Assignment :: The lines to copy are those holding the string "noindent" in the entries below.

Records from a data source:
·····

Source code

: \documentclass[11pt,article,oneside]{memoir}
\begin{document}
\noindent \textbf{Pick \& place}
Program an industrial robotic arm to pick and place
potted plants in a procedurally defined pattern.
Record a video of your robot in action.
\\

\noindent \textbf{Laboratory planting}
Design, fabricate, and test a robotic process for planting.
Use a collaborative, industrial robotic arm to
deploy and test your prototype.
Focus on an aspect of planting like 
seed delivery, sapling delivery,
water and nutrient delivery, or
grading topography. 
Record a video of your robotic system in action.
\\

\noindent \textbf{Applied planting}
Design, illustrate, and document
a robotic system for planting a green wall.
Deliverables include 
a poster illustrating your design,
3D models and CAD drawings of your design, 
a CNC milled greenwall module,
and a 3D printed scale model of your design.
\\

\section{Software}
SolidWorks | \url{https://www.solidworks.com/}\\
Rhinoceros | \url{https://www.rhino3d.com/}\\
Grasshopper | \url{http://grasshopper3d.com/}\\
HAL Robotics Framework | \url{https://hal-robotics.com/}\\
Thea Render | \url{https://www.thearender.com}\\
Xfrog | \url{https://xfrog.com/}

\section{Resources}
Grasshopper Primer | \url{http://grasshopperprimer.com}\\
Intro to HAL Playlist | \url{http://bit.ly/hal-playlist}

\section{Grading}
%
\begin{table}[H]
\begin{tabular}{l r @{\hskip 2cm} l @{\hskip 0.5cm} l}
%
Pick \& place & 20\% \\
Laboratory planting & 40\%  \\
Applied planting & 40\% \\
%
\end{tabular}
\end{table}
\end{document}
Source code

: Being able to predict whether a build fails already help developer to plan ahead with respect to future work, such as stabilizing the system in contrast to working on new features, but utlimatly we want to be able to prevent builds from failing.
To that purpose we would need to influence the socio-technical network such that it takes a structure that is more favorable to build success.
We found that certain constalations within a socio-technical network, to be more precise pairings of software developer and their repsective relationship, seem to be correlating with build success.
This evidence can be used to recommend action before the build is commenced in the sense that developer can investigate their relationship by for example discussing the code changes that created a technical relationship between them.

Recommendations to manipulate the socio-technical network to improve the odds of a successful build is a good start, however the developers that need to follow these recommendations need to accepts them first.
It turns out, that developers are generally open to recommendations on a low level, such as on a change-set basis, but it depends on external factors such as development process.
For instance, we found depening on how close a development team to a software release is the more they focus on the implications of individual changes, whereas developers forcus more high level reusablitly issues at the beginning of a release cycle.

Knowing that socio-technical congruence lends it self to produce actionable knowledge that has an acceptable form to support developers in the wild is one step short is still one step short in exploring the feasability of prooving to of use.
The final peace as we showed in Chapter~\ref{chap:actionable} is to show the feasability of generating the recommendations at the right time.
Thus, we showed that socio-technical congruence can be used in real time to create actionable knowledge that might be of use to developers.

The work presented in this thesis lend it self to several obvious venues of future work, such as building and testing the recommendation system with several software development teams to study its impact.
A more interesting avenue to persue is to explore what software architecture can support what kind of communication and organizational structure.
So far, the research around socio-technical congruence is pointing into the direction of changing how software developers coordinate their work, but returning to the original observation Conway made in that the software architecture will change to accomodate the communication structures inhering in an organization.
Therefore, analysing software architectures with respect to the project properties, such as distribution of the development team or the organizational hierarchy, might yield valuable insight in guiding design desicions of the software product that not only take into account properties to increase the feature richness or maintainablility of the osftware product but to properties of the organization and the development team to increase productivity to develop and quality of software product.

·····

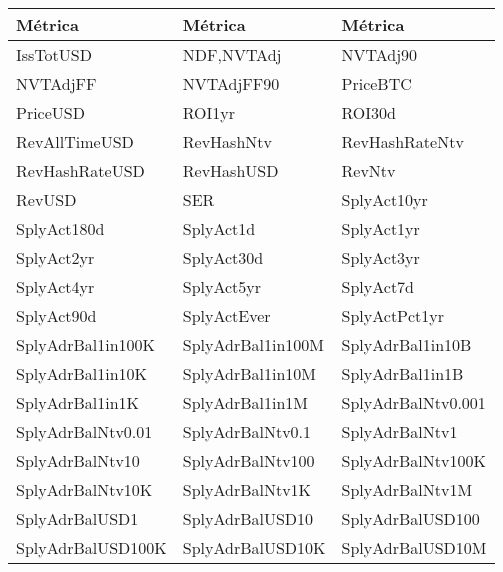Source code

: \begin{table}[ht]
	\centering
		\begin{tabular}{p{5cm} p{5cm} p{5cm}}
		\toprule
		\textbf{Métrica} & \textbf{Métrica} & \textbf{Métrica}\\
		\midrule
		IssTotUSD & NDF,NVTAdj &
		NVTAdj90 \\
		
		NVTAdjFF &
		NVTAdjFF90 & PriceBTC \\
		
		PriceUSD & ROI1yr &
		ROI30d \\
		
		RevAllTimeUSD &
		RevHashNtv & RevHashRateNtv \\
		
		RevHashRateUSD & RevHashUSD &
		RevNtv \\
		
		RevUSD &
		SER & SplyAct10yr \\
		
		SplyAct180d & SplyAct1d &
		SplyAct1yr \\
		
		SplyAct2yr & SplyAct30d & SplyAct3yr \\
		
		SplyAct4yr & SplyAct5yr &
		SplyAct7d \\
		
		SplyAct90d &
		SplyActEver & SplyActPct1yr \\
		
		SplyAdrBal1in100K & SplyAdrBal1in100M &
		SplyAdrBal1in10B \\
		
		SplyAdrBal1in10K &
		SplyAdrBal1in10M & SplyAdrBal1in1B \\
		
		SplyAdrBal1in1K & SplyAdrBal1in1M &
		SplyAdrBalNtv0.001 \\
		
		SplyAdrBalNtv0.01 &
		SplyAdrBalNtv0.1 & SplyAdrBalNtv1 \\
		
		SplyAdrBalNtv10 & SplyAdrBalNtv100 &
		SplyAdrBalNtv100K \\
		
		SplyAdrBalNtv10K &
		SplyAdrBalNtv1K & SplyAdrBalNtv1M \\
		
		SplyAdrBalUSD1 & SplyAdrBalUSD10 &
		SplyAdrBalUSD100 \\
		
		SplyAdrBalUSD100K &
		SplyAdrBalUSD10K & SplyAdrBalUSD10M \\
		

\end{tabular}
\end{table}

·····

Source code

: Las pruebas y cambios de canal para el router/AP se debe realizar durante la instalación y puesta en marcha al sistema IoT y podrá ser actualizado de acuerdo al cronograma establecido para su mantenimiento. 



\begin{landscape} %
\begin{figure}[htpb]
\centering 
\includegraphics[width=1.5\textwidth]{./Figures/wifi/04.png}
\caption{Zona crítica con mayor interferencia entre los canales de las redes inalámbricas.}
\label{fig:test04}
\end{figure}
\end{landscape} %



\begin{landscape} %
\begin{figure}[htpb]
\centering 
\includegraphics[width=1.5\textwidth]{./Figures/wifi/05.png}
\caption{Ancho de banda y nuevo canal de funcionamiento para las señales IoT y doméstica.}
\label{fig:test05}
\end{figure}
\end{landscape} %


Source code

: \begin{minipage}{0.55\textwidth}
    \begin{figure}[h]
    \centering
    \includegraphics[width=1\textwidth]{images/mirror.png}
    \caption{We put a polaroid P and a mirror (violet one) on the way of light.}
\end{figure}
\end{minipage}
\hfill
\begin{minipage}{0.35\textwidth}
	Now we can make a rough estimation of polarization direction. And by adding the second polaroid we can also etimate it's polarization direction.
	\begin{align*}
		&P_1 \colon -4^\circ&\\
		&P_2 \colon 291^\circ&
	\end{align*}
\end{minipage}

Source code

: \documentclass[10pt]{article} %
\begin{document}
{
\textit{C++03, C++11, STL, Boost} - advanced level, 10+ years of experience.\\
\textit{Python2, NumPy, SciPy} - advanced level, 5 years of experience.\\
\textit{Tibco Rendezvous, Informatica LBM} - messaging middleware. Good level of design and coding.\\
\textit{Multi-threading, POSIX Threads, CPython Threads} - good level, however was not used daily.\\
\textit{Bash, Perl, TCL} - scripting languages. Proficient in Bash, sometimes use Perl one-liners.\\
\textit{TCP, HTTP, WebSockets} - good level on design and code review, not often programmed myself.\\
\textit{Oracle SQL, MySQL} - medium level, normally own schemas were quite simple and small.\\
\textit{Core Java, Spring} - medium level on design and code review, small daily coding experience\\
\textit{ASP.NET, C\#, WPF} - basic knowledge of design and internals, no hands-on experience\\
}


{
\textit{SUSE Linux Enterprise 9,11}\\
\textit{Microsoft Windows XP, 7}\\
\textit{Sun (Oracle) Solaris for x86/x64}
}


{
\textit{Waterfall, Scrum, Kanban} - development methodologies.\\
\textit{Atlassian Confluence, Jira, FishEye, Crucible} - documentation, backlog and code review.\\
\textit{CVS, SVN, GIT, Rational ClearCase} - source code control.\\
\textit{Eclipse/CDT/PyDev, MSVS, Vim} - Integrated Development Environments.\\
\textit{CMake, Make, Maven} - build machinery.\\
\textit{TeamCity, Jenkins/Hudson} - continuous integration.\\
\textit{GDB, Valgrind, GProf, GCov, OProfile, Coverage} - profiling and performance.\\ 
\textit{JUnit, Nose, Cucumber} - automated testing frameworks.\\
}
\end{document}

·····

Output below ::
\noindent \textbf{Pick \& place}
\noindent \textbf{Laboratory planting}
\noindent \textbf{Applied planting}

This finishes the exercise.